Friday 5th October 2012
quotequote all
anonymous said:
[redacted]
OK - I'll own up to being a sad case (and hope that the thread doesn't get hijacked as a result, as it is supposed to be about railway nationalisation, not steam engines). smile

For those that don't know, after nationalisation in 1948 a new series of standard engines were designed, and 999 were built between the first (70000 Brittania) introduced in January 1951, and the last (92220) in March 1960. At the time of the plan's inception it was thought to be a good idea because we had a country nearly bankrupt after WW2, and steam engines didn't need imported oil to run on, they could use indigenous coal.
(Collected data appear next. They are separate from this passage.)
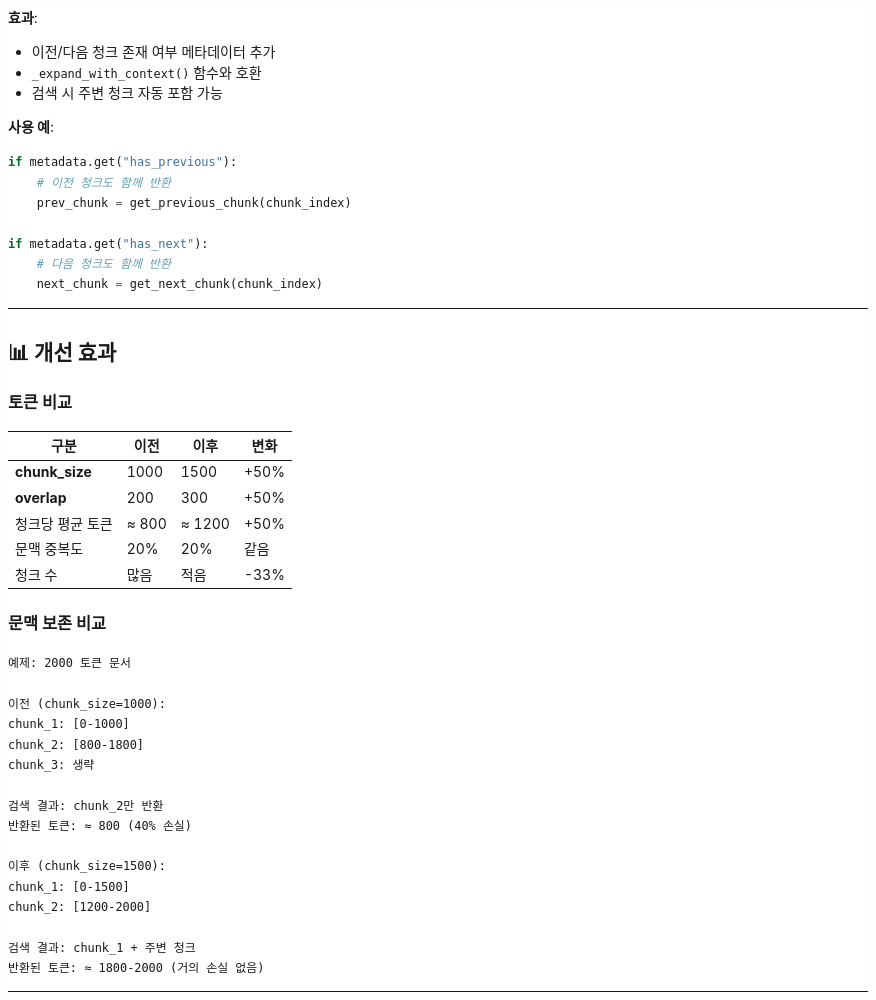 **효과**:
- 이전/다음 청크 존재 여부 메타데이터 추가
- `_expand_with_context()` 함수와 호환
- 검색 시 주변 청크 자동 포함 가능

**사용 예**:
```python
if metadata.get("has_previous"):
    # 이전 청크도 함께 반환
    prev_chunk = get_previous_chunk(chunk_index)

if metadata.get("has_next"):
    # 다음 청크도 함께 반환
    next_chunk = get_next_chunk(chunk_index)
```

---

## 📊 개선 효과

### 토큰 비교

| 구분 | 이전 | 이후 | 변화 |
|------|------|------|------|
| **chunk_size** | 1000 | 1500 | +50% |
| **overlap** | 200 | 300 | +50% |
| 청크당 평균 토큰 | ≈ 800 | ≈ 1200 | +50% |
| 문맥 중복도 | 20% | 20% | 같음 |
| 청크 수 | 많음 | 적음 | -33% |

### 문맥 보존 비교

```
예제: 2000 토큰 문서

이전 (chunk_size=1000):
chunk_1: [0-1000]
chunk_2: [800-1800]
chunk_3: 생략

검색 결과: chunk_2만 반환
반환된 토큰: ≈ 800 (40% 손실)

이후 (chunk_size=1500):
chunk_1: [0-1500]
chunk_2: [1200-2000]

검색 결과: chunk_1 + 주변 청크
반환된 토큰: ≈ 1800-2000 (거의 손실 없음)
```

---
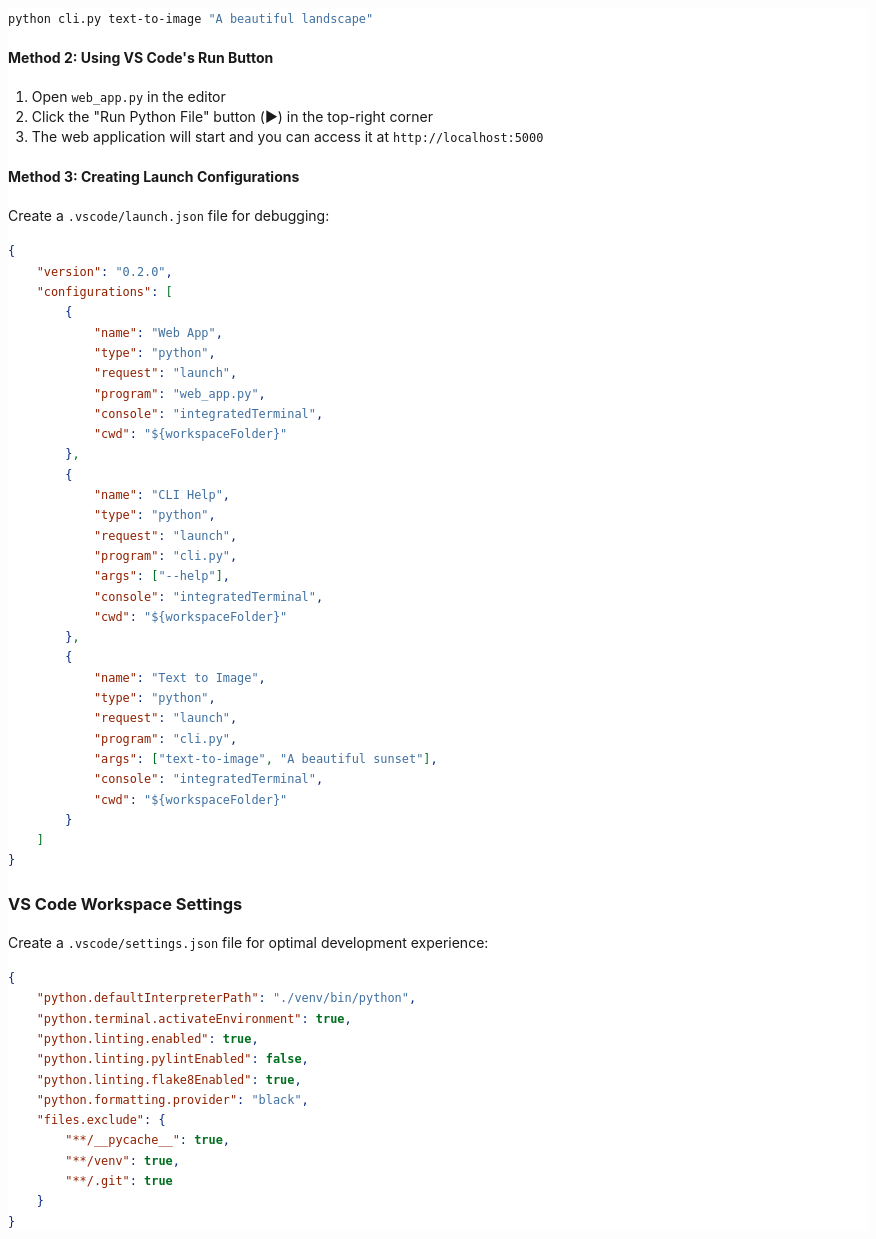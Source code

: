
   ```bash
   python cli.py text-to-image "A beautiful landscape"
   ```

#### Method 2: Using VS Code's Run Button
1. Open `web_app.py` in the editor
2. Click the "Run Python File" button (▶️) in the top-right corner
3. The web application will start and you can access it at `http://localhost:5000`

#### Method 3: Creating Launch Configurations
Create a `.vscode/launch.json` file for debugging:

```json
{
    "version": "0.2.0",
    "configurations": [
        {
            "name": "Web App",
            "type": "python",
            "request": "launch",
            "program": "web_app.py",
            "console": "integratedTerminal",
            "cwd": "${workspaceFolder}"
        },
        {
            "name": "CLI Help",
            "type": "python",
            "request": "launch",
            "program": "cli.py",
            "args": ["--help"],
            "console": "integratedTerminal",
            "cwd": "${workspaceFolder}"
        },
        {
            "name": "Text to Image",
            "type": "python",
            "request": "launch",
            "program": "cli.py",
            "args": ["text-to-image", "A beautiful sunset"],
            "console": "integratedTerminal",
            "cwd": "${workspaceFolder}"
        }
    ]
}
```

### VS Code Workspace Settings
Create a `.vscode/settings.json` file for optimal development experience:

```json
{
    "python.defaultInterpreterPath": "./venv/bin/python",
    "python.terminal.activateEnvironment": true,
    "python.linting.enabled": true,
    "python.linting.pylintEnabled": false,
    "python.linting.flake8Enabled": true,
    "python.formatting.provider": "black",
    "files.exclude": {
        "**/__pycache__": true,
        "**/venv": true,
        "**/.git": true
    }
}
```
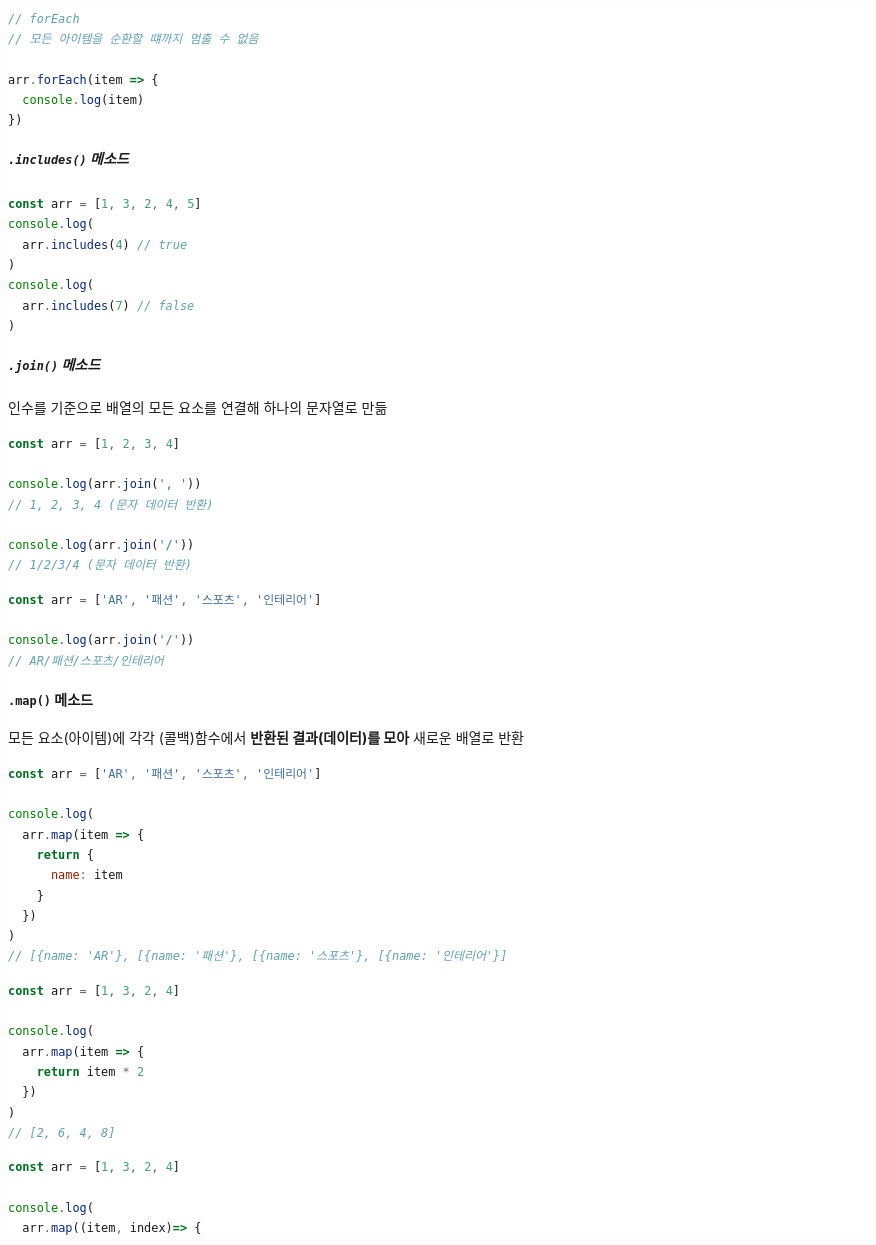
 ```js
// forEach
// 모든 아이템을 순환할 떄까지 멈출 수 없음

arr.forEach(item => {
  console.log(item)
})
```
##### `.includes()` 메소드  
```js
const arr = [1, 3, 2, 4, 5]
console.log(
  arr.includes(4) // true
)
console.log(
  arr.includes(7) // false
)
```

##### `.join()` 메소드  
인수를 기준으로 배열의 모든 요소를 연결해 하나의 문자열로 만듦
```js
const arr = [1, 2, 3, 4]

console.log(arr.join(', '))
// 1, 2, 3, 4 (문자 데이터 반환)

console.log(arr.join('/'))
// 1/2/3/4 (문자 데이터 반환)
```
```js
const arr = ['AR', '패션', '스포츠', '인테리어']

console.log(arr.join('/'))
// AR/패션/스포츠/인테리어
```

#### `.map()` 메소드
모든 요소(아이템)에 각각 (콜백)함수에서 **반환된 결과(데이터)를 모아** 새로운 배열로 반환
```js
const arr = ['AR', '패션', '스포츠', '인테리어']

console.log(
  arr.map(item => {
    return {
      name: item
    }
  })
)
// [{name: 'AR'}, [{name: '패션'}, [{name: '스포츠'}, [{name: '인테리어'}]
```
```js
const arr = [1, 3, 2, 4]

console.log(
  arr.map(item => {
    return item * 2
  })
)
// [2, 6, 4, 8]
```
```js
const arr = [1, 3, 2, 4]

console.log(
  arr.map((item, index)=> {
```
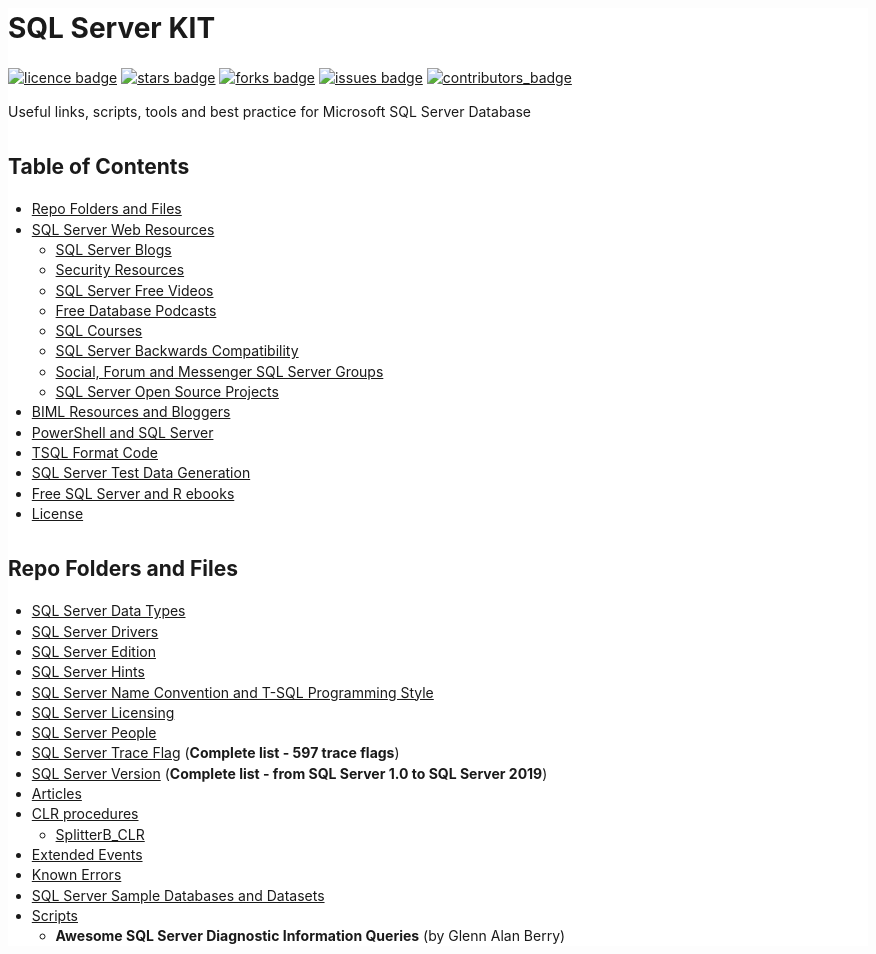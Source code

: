 # SQL Server KIT
[![licence badge]][licence]
[![stars badge]][stars]
[![forks badge]][forks]
[![issues badge]][issues]
[![contributors_badge]][contributors]

[licence badge]:https://img.shields.io/badge/license-MIT-blue.svg
[stars badge]:https://img.shields.io/github/stars/ktaranov/sqlserver-kit.svg
[forks badge]:https://img.shields.io/github/forks/ktaranov/sqlserver-kit.svg
[issues badge]:https://img.shields.io/github/issues/ktaranov/sqlserver-kit.svg
[contributors_badge]:https://img.shields.io/github/contributors/ktaranov/sqlserver-kit.svg

[licence]:https://github.com/ktaranov/sqlserver-kit/blob/master/LICENSE.md
[stars]:https://github.com/ktaranov/sqlserver-kit/stargazers
[forks]:https://github.com/ktaranov/sqlserver-kit/network
[issues]:https://github.com/ktaranov/sqlserver-kit/issues
[contributors]:https://github.com/ktaranov/sqlserver-kit/graphs/contributors

Useful links, scripts, tools and best practice for Microsoft SQL Server Database


<a id="table-of-contents"></a>
## Table of Contents
 - [Repo Folders and Files](#repo-folders-and-files)
 - [SQL Server Web Resources](#sql-server-web-resources)
   - [SQL Server Blogs](#blogs)
   - [Security Resources](#security)
   - [SQL Server Free Videos](#free-videos)
   - [Free Database Podcasts](#podcasts)
   - [SQL Courses](#courses)
   - [SQL Server Backwards Compatibility](#backwards-compatibility)
   - [Social, Forum and Messenger SQL Server Groups](#sql-social)
   - [SQL Server Open Source Projects](#open-source)
 - [BIML Resources and Bloggers](#biml-resources-and-bloggers)
 - [PowerShell and SQL Server](#powershell-and-sql-server)
 - [TSQL Format Code](#tsql-format-code)
 - [SQL Server Test Data Generation](#sql-server-test-data-generation)
 - [Free SQL Server and R ebooks](#free-ebooks)
 - [License](#license)


## Repo Folders and Files
 - [SQL Server Data Types](/SQL%20Server%20Data%20Types.md)
 - [SQL Server Drivers](/SQL%20Server%20Drivers.md)
 - [SQL Server Edition](/SQL%20Server%20Edition.md)
 - [SQL Server Hints](/SQL%20Server%20Hints.md)
 - [SQL Server Name Convention and T-SQL Programming Style](/SQL%20Server%20Name%20Convention%20and%20T-SQL%20Programming%20Style.md)
 - [SQL Server Licensing](/SQL%20Server%20Licensing.md)
 - [SQL Server People](/SQL%20Server%20People.md 'Most Valuable SQL Server professionals')
 - [SQL Server Trace Flag](/SQL%20Server%20Trace%20Flag.md 'Complete list - 597 Trace Flags') (**Complete list - 597 trace flags**)
 - [SQL Server Version](/SQL%20Server%20Version.md 'List of all Microsoft SQL Sever versions') (**Complete list - from SQL Server 1.0 to SQL Server 2019**)
 - [Articles](/Articles)
 - [CLR procedures](/CLR)
    - [SplitterB_CLR](/CLR/SplitterB_CLR.sql)
 - [Extended Events](/Extended_Events)
 - [Known Errors](/Errors)
 - [SQL Server Sample Databases and Datasets](/Sample_Databases)
 - [Scripts](/Scripts)
    - **Awesome SQL Server Diagnostic Information Queries** (by Glenn Alan Berry)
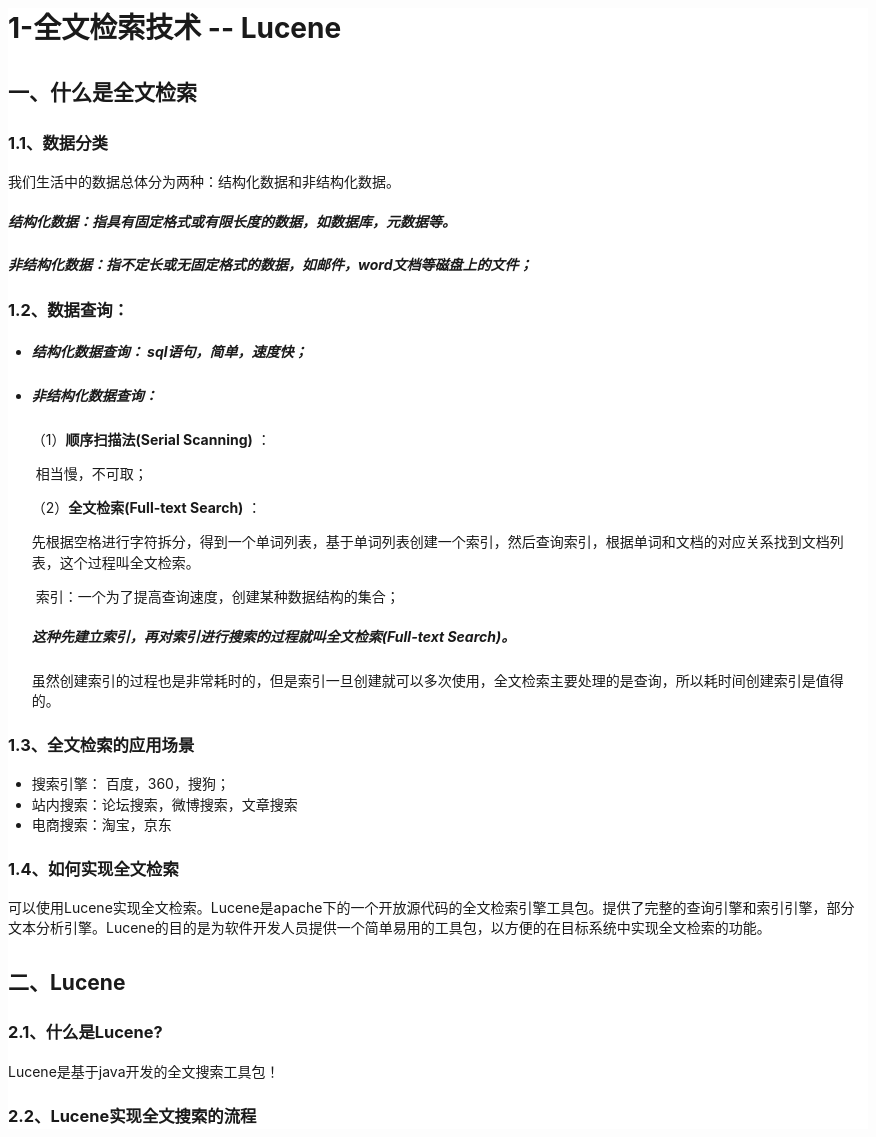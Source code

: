 # 1-全文检索技术 -- Lucene

## 一、什么是全文检索

### 1.1、数据分类

我们生活中的数据总体分为两种：结构化数据和非结构化数据。

##### 结构化数据：指具有固定格式或有限长度的数据，如数据库，元数据等。

##### 非结构化数据：指不定长或无固定格式的数据，如邮件，word文档等磁盘上的文件；

### 1.2、数据查询：

- ##### 结构化数据查询： sql语句，简单，速度快；

- ##### 非结构化数据查询：

  （1）**顺序扫描法(Serial Scanning)** ：

  ​	相当慢，不可取；

  （2）**全文检索(Full-text Search)** ：

  ​	先根据空格进行字符拆分，得到一个单词列表，基于单词列表创建一个索引，然后查询索引，根据单词和文档的对应关系找到文档列表，这个过程叫全文检索。

  ​	索引：一个为了提高查询速度，创建某种数据结构的集合；

  ##### 这种先建立索引，再对索引进行搜索的过程就叫全文检索(Full-text Search)。

  虽然创建索引的过程也是非常耗时的，但是索引一旦创建就可以多次使用，全文检索主要处理的是查询，所以耗时间创建索引是值得的。

### 1.3、全文检索的应用场景

- 搜索引擎： 百度，360，搜狗；
- 站内搜索：论坛搜索，微博搜索，文章搜索
- 电商搜索：淘宝，京东

### 1.4、如何实现全文检索

​	可以使用Lucene实现全文检索。Lucene是apache下的一个开放源代码的全文检索引擎工具包。提供了完整的查询引擎和索引引擎，部分文本分析引擎。Lucene的目的是为软件开发人员提供一个简单易用的工具包，以方便的在目标系统中实现全文检索的功能。 



## 二、Lucene

### 2.1、什么是Lucene?

Lucene是基于java开发的全文搜索工具包！

### 2.2、Lucene实现全文搜索的流程

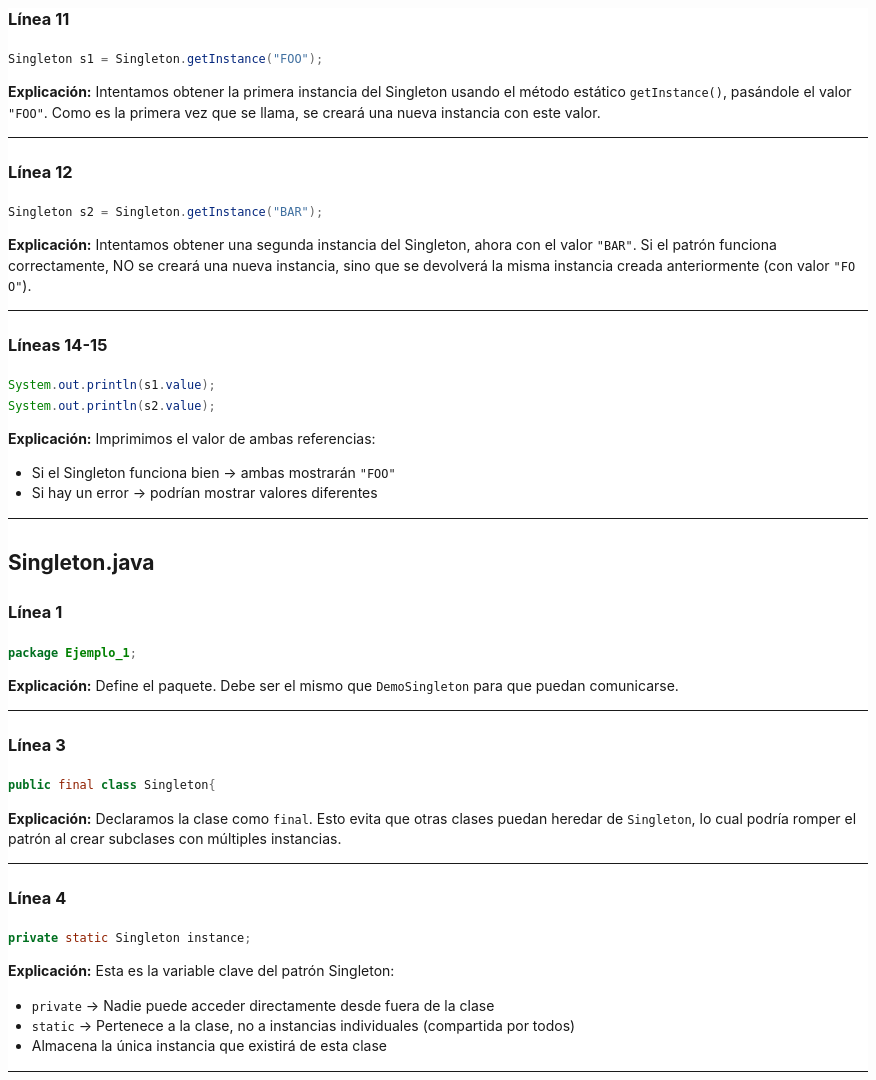 
### Línea 11
```java
Singleton s1 = Singleton.getInstance("FOO");
```
**Explicación:** Intentamos obtener la primera instancia del Singleton usando el método estático `getInstance()`, pasándole el valor `"FOO"`. Como es la primera vez que se llama, se creará una nueva instancia con este valor.

---

### Línea 12
```java
Singleton s2 = Singleton.getInstance("BAR");
```
**Explicación:** Intentamos obtener una segunda instancia del Singleton, ahora con el valor `"BAR"`. Si el patrón funciona correctamente, NO se creará una nueva instancia, sino que se devolverá la misma instancia creada anteriormente (con valor `"FOO"`).

---

### Líneas 14-15
```java
System.out.println(s1.value);
System.out.println(s2.value);
```
**Explicación:** Imprimimos el valor de ambas referencias:
- Si el Singleton funciona bien → ambas mostrarán `"FOO"`
- Si hay un error → podrían mostrar valores diferentes

---

## Singleton.java

### Línea 1
```java
package Ejemplo_1;
```
**Explicación:** Define el paquete. Debe ser el mismo que `DemoSingleton` para que puedan comunicarse.

---

### Línea 3
```java
public final class Singleton{
```
**Explicación:** Declaramos la clase como `final`. Esto evita que otras clases puedan heredar de `Singleton`, lo cual podría romper el patrón al crear subclases con múltiples instancias.

---

### Línea 4
```java
private static Singleton instance;
```
**Explicación:** Esta es la variable clave del patrón Singleton:
- `private` → Nadie puede acceder directamente desde fuera de la clase
- `static` → Pertenece a la clase, no a instancias individuales (compartida por todos)
- Almacena la única instancia que existirá de esta clase

---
Then along came the 1955 modernisation plan, which envisaged replacing steam with diesel and electric, but at a sensible pace. Steam was expected to still be around well into the 1980s, Then, in its infinite wisdom, Whitehall accelerated the modernisation plan in 1958, and BR were forced to order large numbers of new diesel locomotives "off the shelf" without prior testing and trialling. It would not be uncharitable to say that some were more successul than others. The steam replacement programme was also accelerated in consequence, and the last BR steam engine was withdrawn in August 1968.

But, of course, the contracts for steam engine construction had been let; the material contracts had been signed and the railway workshops were still busy building them in 1958, so that's why we had a situation where some engines (particularly the 9Fs, of which Evening Star was one, and a total of 251 were built) had a stupidly short working life. The longest serving was 92004 with a working life of 12.4 years, the shortest was 92220 with 5 years as mentioned above, and the average length of service was 9.7 years. They would have easily lasted 30 to 40 years.

A monumental waste of money and another Whitehall cock-up.